Lahore (AsiaNews) – The AIDS Awareness Society (AAS) announced a new project yesterday called ‘Socio Economic Empowerment of Gypsy Women’ to promote homeless women entrepreneurs in Lahore.

The Christian NGO plays an important role in supporting vulnerable and disadvantaged groups. its director, Hector Nihal, said that the initiative would allow 500 craftswomen and artisans to improve their skills and trades according to market demands.

"This is the first time an organisation is working for the capacity building of this scattered segment of the society,” he explained. “We shall add value to their products and find markets to launch their own brand called ‘gypsy’.”

USAID and Aurat (Women) Foundation also supports the ‘Gypsy Women Trade and Communication Centre’” in Punjab capital as a sales point for products like hand fans, straw baskets, rugs, stitched clothes, decoration pieces and toys.

Commonly known as Khana Badosh or Pakhi Was, Pakistan’s Gypsy communities live in makeshift tents and camps. According to a study released last month by AAS, in Lahore alone they are spread out in 250 different locations of 20 up to 800 people.

More than ten million Gypsies live in the country, at least half a million in the capital of Punjab, and are often victims of prejudice, hostility and exploitation.

They have lived this way, peacefully, for centuries in Pakistan, but urban expansion and increasing intolerance is threatening their way of life and further marginalising them as they struggle to integrate. Many once nomadic tribes are forced to settle down.

Most Gypsies are not recognised as citizens. They have no national identity cards, they cannot vote, and their calls for equal treatment and rights protection are met with suspicion.

Speaking to AsiaNews, Dr Noor ul Zaman, a research consultant, said that he interviewed 450 ethnic Gypsies and found that almost all of them were illiterate.

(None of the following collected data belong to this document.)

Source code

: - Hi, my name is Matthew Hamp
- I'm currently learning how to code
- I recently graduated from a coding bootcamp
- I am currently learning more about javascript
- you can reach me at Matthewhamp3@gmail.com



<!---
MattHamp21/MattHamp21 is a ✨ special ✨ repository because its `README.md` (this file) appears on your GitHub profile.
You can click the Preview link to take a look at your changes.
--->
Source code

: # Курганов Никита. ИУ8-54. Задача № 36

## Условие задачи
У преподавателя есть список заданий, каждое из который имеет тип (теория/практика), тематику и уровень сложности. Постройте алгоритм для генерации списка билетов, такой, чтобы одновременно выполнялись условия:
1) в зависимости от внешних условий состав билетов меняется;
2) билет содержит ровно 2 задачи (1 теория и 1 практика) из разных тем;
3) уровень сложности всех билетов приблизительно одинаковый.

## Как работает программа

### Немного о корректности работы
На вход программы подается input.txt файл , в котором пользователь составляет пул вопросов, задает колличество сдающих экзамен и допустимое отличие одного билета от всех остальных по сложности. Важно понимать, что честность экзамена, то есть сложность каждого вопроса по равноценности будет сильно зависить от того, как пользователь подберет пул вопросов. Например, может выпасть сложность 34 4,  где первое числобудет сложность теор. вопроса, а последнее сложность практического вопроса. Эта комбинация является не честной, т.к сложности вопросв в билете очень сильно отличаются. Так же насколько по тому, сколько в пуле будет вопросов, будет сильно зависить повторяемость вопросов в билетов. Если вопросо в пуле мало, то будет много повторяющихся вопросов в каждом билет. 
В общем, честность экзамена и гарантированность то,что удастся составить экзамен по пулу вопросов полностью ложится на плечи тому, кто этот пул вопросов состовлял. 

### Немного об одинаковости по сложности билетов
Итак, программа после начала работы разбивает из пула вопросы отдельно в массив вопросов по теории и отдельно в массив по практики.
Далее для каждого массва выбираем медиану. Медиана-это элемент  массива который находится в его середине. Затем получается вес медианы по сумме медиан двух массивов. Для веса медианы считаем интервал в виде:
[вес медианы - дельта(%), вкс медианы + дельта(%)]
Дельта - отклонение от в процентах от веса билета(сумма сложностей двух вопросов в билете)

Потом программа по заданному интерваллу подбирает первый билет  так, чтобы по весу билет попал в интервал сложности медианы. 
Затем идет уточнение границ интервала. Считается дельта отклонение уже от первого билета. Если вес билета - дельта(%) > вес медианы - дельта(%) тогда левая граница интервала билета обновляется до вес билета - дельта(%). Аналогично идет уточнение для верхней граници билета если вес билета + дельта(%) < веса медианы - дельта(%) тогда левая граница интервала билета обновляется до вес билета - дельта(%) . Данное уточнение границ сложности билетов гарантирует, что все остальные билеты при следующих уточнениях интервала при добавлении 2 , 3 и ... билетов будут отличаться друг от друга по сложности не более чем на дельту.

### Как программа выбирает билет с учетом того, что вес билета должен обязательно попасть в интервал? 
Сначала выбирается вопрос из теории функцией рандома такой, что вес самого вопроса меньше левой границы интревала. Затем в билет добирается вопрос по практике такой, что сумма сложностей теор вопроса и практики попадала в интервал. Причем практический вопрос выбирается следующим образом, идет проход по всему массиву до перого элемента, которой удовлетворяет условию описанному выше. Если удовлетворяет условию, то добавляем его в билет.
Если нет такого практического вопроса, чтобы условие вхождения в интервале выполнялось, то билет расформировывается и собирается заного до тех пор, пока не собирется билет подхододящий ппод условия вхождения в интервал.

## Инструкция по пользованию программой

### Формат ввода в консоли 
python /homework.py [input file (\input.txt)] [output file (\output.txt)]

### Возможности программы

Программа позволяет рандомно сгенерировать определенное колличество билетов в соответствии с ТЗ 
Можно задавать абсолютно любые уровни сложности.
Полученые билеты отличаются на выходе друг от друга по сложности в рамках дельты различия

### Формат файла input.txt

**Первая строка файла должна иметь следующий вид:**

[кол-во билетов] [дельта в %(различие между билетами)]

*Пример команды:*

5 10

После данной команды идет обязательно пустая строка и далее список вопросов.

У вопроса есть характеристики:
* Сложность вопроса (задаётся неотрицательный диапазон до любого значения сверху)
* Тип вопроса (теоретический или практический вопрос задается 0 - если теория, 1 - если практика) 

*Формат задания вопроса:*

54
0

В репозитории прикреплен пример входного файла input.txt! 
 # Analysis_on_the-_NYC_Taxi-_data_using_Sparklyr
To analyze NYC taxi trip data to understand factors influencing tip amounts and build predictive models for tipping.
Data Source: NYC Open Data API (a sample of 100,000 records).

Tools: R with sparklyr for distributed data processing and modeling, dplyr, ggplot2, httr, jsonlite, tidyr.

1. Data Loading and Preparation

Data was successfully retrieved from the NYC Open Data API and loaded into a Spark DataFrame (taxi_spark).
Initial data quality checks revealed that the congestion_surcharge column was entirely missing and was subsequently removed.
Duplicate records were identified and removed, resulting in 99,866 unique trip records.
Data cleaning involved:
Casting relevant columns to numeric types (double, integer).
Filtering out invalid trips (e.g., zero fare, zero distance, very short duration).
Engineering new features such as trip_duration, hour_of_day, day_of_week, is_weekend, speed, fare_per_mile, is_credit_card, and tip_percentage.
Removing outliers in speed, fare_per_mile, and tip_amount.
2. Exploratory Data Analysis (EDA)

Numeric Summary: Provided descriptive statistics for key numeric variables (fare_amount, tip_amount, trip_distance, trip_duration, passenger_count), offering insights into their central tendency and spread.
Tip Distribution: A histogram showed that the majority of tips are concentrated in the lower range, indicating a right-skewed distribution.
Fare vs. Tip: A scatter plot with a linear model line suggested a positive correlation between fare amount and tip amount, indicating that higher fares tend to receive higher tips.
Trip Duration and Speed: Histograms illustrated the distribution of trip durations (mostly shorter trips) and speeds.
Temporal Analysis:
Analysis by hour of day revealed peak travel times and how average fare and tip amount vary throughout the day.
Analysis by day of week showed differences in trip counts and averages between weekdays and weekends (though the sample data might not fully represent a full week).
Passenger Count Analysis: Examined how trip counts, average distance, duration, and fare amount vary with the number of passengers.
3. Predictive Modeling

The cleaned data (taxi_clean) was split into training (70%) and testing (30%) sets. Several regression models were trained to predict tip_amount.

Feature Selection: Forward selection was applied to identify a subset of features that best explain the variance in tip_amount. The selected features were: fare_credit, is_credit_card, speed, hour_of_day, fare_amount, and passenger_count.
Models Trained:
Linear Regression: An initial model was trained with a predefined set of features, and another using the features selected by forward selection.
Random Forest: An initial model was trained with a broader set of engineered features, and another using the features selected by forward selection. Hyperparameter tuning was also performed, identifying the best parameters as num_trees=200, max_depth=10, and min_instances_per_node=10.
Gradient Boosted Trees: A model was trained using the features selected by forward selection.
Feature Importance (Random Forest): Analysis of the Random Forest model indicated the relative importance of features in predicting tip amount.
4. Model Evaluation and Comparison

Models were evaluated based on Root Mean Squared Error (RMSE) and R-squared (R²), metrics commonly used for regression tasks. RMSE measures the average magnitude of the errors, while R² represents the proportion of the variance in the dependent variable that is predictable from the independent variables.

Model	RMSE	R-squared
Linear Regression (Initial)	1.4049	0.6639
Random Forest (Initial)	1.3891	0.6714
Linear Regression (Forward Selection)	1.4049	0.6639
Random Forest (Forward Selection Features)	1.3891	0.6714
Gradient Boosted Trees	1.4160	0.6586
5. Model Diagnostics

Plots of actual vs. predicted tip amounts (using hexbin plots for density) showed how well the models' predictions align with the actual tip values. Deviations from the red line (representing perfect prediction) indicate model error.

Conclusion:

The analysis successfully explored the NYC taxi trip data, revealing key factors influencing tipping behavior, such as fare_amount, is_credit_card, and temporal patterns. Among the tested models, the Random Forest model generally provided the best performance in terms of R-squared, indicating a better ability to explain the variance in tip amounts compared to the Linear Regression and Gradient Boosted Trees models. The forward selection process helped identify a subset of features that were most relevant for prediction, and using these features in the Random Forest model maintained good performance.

Bear and snake shows were their common trades in the past but now such roadside events have lost public interest.

Today Gypsies survive working as domestic workers, beggars and singers-dancers; the latter profession is viewed immoral in the Islamic country.

Child marriages are common and 69 per cent earn less than 10,000 rupees (US$ 100).

Naghma Niamat, one of the participants from the Gypsy community, took her position at the display table. This was the first time someone from outside her family took a look at her handmade articles.

"Organisers told me they would be selling my rugs for 5,000 rupees each,” she said. “That is the amount my husband, a labourer, earns each month.”

Married at the age of 14 and mother of three children, she has lived for over 20 years without a fixed abode, before the family acquired a small plot of land.

“I just want my children educated in good schools,” she said, “and I hope my dream will be realised now.”